**ABOUT THIS TASK**
In the data that follows, how many lines include the string "plastic"? Answer with the number alone.

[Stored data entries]
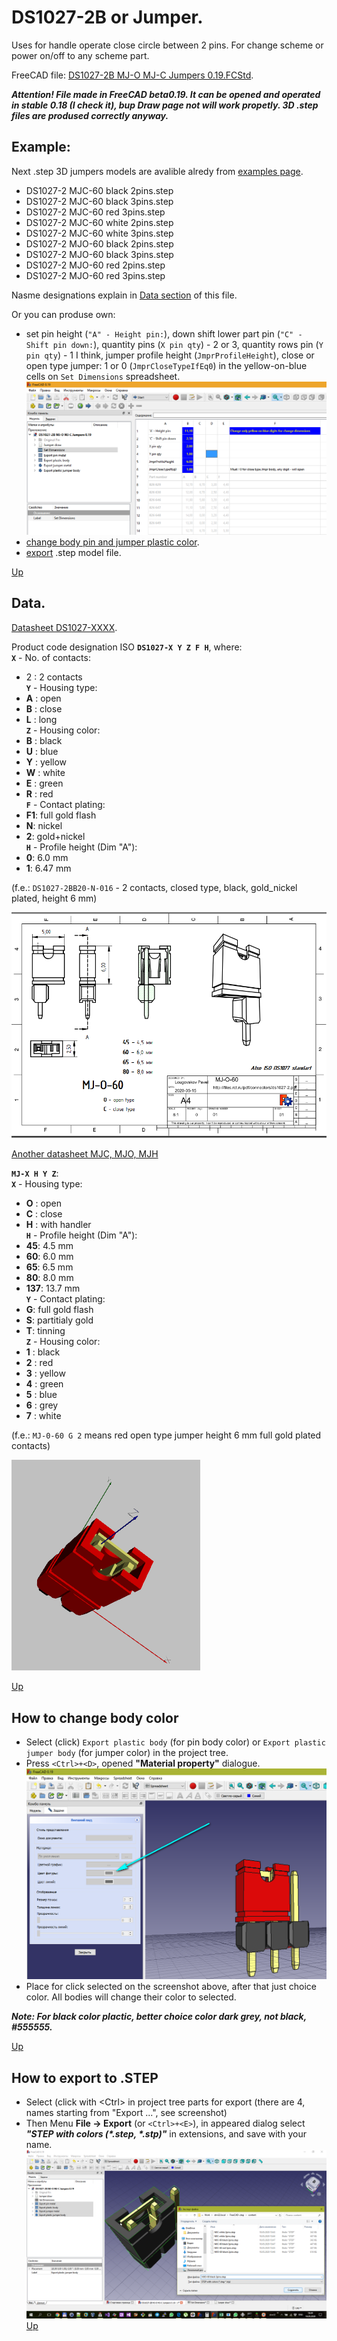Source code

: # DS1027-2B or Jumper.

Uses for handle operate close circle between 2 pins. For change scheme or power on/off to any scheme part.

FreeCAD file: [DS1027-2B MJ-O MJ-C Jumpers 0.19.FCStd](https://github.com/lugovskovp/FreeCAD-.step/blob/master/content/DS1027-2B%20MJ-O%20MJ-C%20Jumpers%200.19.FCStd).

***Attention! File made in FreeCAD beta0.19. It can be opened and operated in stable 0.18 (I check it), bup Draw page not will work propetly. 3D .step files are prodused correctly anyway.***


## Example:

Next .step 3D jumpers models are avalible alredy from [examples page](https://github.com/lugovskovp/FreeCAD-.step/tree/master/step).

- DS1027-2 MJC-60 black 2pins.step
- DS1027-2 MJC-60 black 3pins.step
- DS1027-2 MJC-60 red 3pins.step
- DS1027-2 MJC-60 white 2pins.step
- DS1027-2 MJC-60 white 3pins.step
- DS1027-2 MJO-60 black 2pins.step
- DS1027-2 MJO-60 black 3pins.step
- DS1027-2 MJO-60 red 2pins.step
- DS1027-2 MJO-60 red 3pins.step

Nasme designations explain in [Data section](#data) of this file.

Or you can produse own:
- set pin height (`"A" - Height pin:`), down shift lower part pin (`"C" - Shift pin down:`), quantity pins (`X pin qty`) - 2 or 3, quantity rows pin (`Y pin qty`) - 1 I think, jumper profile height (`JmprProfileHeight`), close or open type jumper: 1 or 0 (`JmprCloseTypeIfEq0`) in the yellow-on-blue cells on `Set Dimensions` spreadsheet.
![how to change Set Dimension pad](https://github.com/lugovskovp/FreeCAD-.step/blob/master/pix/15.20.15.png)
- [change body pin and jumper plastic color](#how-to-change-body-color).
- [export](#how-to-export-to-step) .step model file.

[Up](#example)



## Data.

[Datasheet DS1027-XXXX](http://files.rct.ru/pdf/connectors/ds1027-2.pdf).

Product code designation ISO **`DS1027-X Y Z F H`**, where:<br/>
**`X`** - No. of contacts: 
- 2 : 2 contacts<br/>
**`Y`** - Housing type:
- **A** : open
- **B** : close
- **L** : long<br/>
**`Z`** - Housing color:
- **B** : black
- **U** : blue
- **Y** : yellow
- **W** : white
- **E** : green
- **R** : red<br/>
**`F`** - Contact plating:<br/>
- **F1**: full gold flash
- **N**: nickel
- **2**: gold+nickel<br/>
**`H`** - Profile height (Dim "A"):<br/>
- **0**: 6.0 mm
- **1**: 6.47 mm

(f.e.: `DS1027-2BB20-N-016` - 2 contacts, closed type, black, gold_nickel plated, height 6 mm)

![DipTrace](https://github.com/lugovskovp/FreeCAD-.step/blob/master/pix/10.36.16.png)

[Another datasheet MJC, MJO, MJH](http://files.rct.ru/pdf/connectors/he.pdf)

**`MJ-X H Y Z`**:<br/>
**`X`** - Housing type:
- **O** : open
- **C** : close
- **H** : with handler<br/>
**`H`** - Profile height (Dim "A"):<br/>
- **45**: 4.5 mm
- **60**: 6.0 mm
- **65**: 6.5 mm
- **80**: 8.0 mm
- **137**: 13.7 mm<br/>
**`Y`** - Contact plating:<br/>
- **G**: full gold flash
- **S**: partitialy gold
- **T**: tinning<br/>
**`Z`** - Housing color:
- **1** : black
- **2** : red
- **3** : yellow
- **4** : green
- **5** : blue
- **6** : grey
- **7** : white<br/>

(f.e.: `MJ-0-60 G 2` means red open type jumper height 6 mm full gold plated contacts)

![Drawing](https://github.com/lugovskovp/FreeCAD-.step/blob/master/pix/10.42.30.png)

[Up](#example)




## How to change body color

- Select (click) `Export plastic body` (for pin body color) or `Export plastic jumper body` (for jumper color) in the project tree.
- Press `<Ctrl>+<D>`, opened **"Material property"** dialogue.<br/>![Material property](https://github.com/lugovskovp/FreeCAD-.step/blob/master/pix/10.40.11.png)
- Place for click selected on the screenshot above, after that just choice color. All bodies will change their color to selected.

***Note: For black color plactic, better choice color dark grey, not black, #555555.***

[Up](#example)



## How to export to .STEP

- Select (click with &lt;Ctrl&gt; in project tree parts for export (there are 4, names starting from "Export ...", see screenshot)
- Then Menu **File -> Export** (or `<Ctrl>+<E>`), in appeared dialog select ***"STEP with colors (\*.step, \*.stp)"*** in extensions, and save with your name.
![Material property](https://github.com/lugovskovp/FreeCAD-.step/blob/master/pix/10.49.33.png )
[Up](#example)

**FINISHED TASK**
2